■ WHAT TO WORK ON ■
Go through the records and write each one out again exactly.

■ MATERIAL FOR THE TASK ■

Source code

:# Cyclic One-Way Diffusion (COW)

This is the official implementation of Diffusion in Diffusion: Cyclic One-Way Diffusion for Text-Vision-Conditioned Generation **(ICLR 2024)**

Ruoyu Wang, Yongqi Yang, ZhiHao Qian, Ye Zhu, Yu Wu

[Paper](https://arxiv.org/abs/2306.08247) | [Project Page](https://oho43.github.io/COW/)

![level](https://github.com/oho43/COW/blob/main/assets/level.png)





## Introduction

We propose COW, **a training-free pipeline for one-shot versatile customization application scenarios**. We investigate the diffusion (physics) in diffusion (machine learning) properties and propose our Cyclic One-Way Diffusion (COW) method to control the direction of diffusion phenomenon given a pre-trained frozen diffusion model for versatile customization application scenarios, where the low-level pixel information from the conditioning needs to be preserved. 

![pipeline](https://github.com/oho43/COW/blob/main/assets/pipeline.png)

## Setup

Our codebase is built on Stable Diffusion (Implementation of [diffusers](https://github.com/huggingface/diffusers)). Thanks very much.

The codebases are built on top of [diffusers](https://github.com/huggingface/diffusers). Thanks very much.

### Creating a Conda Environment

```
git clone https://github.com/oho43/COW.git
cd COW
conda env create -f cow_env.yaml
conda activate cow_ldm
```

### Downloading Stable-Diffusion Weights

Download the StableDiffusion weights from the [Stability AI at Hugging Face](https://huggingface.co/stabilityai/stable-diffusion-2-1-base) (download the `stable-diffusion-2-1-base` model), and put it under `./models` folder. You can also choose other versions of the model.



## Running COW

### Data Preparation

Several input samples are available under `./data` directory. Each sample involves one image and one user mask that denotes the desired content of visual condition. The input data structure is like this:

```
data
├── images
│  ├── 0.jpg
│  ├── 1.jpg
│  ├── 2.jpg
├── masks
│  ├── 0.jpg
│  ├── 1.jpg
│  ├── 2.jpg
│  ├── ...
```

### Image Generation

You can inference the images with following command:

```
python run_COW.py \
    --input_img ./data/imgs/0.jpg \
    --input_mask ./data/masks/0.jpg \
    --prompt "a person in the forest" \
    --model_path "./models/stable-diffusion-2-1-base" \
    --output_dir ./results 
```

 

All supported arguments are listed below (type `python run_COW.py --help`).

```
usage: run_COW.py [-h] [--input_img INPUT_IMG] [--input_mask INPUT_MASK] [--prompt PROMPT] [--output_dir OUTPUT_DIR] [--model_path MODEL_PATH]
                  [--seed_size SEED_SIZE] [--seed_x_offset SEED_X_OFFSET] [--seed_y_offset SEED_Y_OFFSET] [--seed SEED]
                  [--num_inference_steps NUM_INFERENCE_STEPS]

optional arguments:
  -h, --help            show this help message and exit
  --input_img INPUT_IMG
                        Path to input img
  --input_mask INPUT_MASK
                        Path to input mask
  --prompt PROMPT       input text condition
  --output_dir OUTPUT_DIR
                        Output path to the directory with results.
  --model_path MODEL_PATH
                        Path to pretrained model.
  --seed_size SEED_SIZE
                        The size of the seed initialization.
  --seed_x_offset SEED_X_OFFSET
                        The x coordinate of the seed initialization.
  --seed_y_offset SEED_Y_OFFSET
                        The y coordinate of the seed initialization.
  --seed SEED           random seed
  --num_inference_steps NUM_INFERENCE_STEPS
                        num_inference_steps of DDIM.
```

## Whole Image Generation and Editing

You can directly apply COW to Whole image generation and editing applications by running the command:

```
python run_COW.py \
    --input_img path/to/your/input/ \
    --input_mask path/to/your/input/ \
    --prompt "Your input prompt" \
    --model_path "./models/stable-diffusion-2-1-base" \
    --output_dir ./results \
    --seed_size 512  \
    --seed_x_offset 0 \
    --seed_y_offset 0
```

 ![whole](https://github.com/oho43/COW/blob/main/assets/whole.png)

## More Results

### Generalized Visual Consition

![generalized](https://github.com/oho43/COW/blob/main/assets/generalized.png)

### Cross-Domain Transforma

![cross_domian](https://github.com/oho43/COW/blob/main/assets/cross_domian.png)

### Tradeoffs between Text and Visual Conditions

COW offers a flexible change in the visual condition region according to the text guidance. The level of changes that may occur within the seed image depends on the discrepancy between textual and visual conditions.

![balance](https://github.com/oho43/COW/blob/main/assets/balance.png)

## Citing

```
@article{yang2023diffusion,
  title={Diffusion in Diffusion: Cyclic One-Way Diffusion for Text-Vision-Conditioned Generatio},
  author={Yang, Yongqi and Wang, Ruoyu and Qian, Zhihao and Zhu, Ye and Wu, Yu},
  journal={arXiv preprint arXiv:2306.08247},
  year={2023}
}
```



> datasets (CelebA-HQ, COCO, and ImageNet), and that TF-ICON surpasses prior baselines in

■ ANSWER BOX ■
Source code

:# Cyclic One-Way Diffusion (COW)

This is the official implementation of Diffusion in Diffusion: Cyclic One-Way Diffusion for Text-Vision-Conditioned Generation **(ICLR 2024)**

Ruoyu Wang, Yongqi Yang, ZhiHao Qian, Ye Zhu, Yu Wu

[Paper](https://arxiv.org/abs/2306.08247) | [Project Page](https://oho43.github.io/COW/)

![level](https://github.com/oho43/COW/blob/main/assets/level.png)





## Introduction

We propose COW, **a training-free pipeline for one-shot versatile customization application scenarios**. We investigate the diffusion (physics) in diffusion (machine learning) properties and propose our Cyclic One-Way Diffusion (COW) method to control the direction of diffusion phenomenon given a pre-trained frozen diffusion model for versatile customization application scenarios, where the low-level pixel information from the conditioning needs to be preserved. 

![pipeline](https://github.com/oho43/COW/blob/main/assets/pipeline.png)

## Setup

Our codebase is built on Stable Diffusion (Implementation of [diffusers](https://github.com/huggingface/diffusers)). Thanks very much.

The codebases are built on top of [diffusers](https://github.com/huggingface/diffusers). Thanks very much.

### Creating a Conda Environment

```
git clone https://github.com/oho43/COW.git
cd COW
conda env create -f cow_env.yaml
conda activate cow_ldm
```

### Downloading Stable-Diffusion Weights

Download the StableDiffusion weights from the [Stability AI at Hugging Face](https://huggingface.co/stabilityai/stable-diffusion-2-1-base) (download the `stable-diffusion-2-1-base` model), and put it under `./models` folder. You can also choose other versions of the model.



## Running COW

### Data Preparation

Several input samples are available under `./data` directory. Each sample involves one image and one user mask that denotes the desired content of visual condition. The input data structure is like this:

```
data
├── images
│  ├── 0.jpg
│  ├── 1.jpg
│  ├── 2.jpg
├── masks
│  ├── 0.jpg
│  ├── 1.jpg
│  ├── 2.jpg
│  ├── ...
```

### Image Generation

You can inference the images with following command:

```
python run_COW.py \
    --input_img ./data/imgs/0.jpg \
    --input_mask ./data/masks/0.jpg \
    --prompt "a person in the forest" \
    --model_path "./models/stable-diffusion-2-1-base" \
    --output_dir ./results 
```

 

All supported arguments are listed below (type `python run_COW.py --help`).

```
usage: run_COW.py [-h] [--input_img INPUT_IMG] [--input_mask INPUT_MASK] [--prompt PROMPT] [--output_dir OUTPUT_DIR] [--model_path MODEL_PATH]
                  [--seed_size SEED_SIZE] [--seed_x_offset SEED_X_OFFSET] [--seed_y_offset SEED_Y_OFFSET] [--seed SEED]
                  [--num_inference_steps NUM_INFERENCE_STEPS]

optional arguments:
  -h, --help            show this help message and exit
  --input_img INPUT_IMG
                        Path to input img
  --input_mask INPUT_MASK
                        Path to input mask
  --prompt PROMPT       input text condition
  --output_dir OUTPUT_DIR
                        Output path to the directory with results.
  --model_path MODEL_PATH
                        Path to pretrained model.
  --seed_size SEED_SIZE
                        The size of the seed initialization.
  --seed_x_offset SEED_X_OFFSET
                        The x coordinate of the seed initialization.
  --seed_y_offset SEED_Y_OFFSET
                        The y coordinate of the seed initialization.
  --seed SEED           random seed
  --num_inference_steps NUM_INFERENCE_STEPS
                        num_inference_steps of DDIM.
```

## Whole Image Generation and Editing

You can directly apply COW to Whole image generation and editing applications by running the command:

```
python run_COW.py \
    --input_img path/to/your/input/ \
    --input_mask path/to/your/input/ \
    --prompt "Your input prompt" \
    --model_path "./models/stable-diffusion-2-1-base" \
    --output_dir ./results \
    --seed_size 512  \
    --seed_x_offset 0 \
    --seed_y_offset 0
```

 ![whole](https://github.com/oho43/COW/blob/main/assets/whole.png)

## More Results

### Generalized Visual Consition

![generalized](https://github.com/oho43/COW/blob/main/assets/generalized.png)

### Cross-Domain Transforma

![cross_domian](https://github.com/oho43/COW/blob/main/assets/cross_domian.png)

### Tradeoffs between Text and Visual Conditions

COW offers a flexible change in the visual condition region according to the text guidance. The level of changes that may occur within the seed image depends on the discrepancy between textual and visual conditions.

![balance](https://github.com/oho43/COW/blob/main/assets/balance.png)

## Citing

```
@article{yang2023diffusion,
  title={Diffusion in Diffusion: Cyclic One-Way Diffusion for Text-Vision-Conditioned Generatio},
  author={Yang, Yongqi and Wang, Ruoyu and Qian, Zhihao and Zhu, Ye and Wu, Yu},
  journal={arXiv preprint arXiv:2306.08247},
  year={2023}
}
```



> datasets (CelebA-HQ, COCO, and ImageNet), and that TF-ICON surpasses prior baselines in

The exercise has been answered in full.